An interactive in-browser visualization of merge sort vs. selection sort, used across AP CSA and Data Structures.

Role
Solo build
Year
March 2026
Status
Live
Links
Live artifact

The problem

I teach AP Computer Science A and Data Structures, and every year I run into the same wall. Students can write a sort. They can read the code, trace a run, and sometimes even predict the output. What they struggle to internalize is why one sort is fundamentally different from another: why merge sort handles a thousand elements without noticing while selection sort grinds. Big O notation, drawn on a whiteboard, doesn't bridge that gap. The abstraction lives in a different part of the brain than the lived experience of watching code execute.

I wanted students to see the difference. Not as a chart of theoretical operation counts, but as two algorithms running on the same input at the same time: one finishing while the other was still on its third pass. I wanted the visualization to be slow enough to trace move-by-move when a student got curious, and fast enough to feel the asymptotic gap when they didn't.

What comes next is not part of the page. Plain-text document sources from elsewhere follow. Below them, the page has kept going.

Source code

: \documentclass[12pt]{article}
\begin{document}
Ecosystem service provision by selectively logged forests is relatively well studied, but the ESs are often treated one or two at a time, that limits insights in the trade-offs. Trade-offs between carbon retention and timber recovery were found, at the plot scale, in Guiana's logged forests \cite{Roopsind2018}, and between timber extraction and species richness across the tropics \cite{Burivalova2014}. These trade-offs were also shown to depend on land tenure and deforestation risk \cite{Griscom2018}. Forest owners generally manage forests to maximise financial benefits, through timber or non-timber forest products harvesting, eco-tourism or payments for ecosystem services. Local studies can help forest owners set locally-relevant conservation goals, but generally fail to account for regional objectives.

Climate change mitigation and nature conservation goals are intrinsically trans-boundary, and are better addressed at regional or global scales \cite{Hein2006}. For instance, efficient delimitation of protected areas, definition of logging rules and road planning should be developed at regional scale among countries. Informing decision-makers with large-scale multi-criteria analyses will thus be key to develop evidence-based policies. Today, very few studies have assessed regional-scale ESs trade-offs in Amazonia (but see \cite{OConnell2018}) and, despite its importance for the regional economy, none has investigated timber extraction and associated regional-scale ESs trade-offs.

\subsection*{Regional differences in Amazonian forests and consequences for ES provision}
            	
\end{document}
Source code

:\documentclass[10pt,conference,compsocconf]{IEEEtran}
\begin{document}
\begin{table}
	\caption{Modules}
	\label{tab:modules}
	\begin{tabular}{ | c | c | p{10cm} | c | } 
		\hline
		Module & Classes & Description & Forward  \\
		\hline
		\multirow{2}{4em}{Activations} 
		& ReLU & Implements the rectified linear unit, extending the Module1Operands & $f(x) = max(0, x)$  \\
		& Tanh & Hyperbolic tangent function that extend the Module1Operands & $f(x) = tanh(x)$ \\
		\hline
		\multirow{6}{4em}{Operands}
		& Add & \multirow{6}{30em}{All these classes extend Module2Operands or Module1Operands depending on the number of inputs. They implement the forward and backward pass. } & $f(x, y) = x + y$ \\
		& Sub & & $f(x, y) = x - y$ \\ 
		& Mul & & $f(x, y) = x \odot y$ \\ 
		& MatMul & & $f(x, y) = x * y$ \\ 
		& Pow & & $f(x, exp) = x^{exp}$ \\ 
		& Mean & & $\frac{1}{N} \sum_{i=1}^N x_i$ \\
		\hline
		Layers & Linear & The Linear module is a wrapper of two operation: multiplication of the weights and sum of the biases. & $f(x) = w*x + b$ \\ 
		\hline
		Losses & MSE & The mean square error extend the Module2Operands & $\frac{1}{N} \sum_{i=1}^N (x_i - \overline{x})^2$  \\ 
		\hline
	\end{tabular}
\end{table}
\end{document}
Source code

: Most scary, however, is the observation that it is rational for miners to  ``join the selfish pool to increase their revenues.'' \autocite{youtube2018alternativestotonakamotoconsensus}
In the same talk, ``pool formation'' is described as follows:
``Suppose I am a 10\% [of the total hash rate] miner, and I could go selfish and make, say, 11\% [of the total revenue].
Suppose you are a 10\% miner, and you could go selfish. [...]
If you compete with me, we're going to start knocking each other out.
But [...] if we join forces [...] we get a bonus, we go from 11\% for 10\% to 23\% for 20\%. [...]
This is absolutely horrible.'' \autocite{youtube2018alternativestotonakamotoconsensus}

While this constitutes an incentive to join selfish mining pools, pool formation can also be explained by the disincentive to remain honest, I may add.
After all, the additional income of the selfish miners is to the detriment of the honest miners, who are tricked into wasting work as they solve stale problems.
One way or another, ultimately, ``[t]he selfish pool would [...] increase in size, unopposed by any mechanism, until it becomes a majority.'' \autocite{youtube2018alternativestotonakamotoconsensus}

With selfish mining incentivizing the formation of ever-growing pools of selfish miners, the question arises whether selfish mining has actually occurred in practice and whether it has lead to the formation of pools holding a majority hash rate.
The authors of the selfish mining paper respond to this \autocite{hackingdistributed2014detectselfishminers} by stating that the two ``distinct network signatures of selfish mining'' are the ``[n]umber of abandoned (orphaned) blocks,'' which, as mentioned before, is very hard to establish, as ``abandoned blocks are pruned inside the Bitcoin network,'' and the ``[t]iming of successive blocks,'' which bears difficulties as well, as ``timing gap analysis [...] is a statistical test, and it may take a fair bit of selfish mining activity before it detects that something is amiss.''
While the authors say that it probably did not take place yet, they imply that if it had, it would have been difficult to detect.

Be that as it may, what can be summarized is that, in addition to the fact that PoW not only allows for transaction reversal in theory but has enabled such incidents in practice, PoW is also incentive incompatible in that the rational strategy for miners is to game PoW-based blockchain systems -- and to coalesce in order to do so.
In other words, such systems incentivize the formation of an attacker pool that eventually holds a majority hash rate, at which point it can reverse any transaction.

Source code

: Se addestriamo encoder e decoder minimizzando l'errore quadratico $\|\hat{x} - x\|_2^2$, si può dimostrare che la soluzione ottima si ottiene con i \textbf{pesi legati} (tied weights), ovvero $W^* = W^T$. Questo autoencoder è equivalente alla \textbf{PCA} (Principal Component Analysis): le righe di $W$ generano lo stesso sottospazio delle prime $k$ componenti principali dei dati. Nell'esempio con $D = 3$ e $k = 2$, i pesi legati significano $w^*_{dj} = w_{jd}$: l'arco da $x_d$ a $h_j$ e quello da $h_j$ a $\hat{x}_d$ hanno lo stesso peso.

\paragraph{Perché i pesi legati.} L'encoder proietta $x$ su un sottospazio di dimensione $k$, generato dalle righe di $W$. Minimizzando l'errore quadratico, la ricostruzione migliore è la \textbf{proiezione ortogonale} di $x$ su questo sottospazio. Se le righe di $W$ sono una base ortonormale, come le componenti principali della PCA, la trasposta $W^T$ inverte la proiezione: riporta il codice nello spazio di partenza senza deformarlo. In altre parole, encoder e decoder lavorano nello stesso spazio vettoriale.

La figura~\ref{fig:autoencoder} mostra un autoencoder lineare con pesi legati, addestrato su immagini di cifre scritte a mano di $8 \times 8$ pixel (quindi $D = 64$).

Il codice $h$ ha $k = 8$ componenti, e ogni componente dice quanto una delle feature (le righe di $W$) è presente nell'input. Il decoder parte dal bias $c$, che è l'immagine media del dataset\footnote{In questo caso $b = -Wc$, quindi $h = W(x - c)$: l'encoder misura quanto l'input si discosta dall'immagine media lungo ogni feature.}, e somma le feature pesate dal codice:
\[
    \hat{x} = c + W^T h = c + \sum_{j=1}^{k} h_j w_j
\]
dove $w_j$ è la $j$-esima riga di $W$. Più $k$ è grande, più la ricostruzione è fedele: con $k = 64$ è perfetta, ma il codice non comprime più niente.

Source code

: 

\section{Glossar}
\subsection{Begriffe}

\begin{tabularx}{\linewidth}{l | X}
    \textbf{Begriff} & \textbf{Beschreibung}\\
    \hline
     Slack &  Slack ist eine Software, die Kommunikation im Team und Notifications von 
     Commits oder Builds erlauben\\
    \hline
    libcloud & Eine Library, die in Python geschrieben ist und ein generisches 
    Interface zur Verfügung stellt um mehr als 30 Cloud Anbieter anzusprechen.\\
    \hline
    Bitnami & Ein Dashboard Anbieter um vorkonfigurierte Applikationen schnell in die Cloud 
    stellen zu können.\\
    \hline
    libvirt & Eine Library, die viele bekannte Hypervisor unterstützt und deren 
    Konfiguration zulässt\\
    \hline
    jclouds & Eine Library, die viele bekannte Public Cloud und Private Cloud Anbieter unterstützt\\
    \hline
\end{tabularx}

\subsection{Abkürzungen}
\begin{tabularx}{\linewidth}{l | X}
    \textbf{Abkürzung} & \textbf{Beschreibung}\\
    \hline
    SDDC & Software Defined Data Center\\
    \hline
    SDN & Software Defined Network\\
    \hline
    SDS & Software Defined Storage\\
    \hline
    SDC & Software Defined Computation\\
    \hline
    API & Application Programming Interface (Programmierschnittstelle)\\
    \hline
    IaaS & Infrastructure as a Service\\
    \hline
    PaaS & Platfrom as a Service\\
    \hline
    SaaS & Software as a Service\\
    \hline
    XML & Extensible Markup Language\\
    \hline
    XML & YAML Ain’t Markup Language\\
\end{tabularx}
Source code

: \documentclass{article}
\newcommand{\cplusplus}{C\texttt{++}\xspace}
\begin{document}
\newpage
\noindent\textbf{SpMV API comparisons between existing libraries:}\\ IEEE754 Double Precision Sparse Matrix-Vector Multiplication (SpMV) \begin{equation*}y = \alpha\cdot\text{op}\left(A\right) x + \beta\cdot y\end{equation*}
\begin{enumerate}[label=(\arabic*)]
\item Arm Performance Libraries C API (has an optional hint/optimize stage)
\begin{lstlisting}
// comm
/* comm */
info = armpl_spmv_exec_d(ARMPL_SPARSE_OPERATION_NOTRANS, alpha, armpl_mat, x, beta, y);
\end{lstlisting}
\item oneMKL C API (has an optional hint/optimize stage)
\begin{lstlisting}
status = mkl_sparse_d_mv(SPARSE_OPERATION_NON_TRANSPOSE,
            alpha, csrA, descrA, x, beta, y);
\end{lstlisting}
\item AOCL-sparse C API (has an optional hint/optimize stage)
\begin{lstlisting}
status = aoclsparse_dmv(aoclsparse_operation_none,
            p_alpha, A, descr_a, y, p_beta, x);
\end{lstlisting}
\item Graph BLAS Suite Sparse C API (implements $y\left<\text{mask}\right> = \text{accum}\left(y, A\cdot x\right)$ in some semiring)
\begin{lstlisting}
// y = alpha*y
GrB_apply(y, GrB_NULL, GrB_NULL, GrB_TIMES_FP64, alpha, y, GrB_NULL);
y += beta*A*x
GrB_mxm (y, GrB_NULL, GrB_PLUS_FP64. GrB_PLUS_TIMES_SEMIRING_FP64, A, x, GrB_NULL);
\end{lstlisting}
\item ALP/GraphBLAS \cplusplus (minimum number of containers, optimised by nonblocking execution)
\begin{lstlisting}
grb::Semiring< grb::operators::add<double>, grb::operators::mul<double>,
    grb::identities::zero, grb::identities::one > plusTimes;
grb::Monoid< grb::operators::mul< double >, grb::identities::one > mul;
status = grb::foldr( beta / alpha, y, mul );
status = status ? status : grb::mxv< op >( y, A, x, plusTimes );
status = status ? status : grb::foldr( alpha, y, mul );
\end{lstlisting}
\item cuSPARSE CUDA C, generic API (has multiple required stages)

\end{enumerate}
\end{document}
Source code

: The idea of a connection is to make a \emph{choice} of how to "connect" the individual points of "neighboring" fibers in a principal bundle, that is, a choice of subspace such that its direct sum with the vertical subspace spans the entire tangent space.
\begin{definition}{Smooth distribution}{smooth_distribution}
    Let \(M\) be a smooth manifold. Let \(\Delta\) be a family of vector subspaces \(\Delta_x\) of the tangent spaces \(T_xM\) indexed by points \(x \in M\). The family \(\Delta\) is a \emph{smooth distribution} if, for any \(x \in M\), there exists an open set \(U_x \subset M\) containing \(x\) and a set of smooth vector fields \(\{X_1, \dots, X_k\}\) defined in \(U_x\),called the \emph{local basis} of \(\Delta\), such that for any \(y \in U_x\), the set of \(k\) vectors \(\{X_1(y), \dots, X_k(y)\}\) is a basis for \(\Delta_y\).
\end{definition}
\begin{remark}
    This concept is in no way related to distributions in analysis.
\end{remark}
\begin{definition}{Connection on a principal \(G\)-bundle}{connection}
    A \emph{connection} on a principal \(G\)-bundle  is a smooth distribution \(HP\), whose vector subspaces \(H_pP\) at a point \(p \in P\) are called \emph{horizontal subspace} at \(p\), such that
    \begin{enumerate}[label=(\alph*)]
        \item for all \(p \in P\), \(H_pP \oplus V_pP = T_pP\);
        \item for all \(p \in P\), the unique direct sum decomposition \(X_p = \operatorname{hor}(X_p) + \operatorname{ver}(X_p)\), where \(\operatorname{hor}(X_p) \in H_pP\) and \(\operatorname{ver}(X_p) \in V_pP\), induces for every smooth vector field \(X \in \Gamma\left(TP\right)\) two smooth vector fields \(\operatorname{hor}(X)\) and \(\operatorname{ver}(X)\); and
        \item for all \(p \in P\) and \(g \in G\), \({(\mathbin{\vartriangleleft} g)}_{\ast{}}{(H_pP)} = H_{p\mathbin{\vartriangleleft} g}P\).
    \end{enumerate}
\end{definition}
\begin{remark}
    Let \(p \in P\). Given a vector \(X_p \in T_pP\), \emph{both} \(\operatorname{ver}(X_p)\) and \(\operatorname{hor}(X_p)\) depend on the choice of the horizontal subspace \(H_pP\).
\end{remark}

The point wasn't to teach Big O over again. The point was to give students an experience that made Big O obvious.

What I built

A side-by-side visualizer that runs merge sort and selection sort on the same input array, with a control panel that lets a student step through one move at a time, slow the animation down to a few frames per second, or speed it up until the sorts race to completion. The bars representing array elements move and re-color as comparisons and swaps happen, so a student watching the merge sort sees coherent halves being combined while the same student watching the selection sort sees a slow linear sweep finding the next minimum, over and over.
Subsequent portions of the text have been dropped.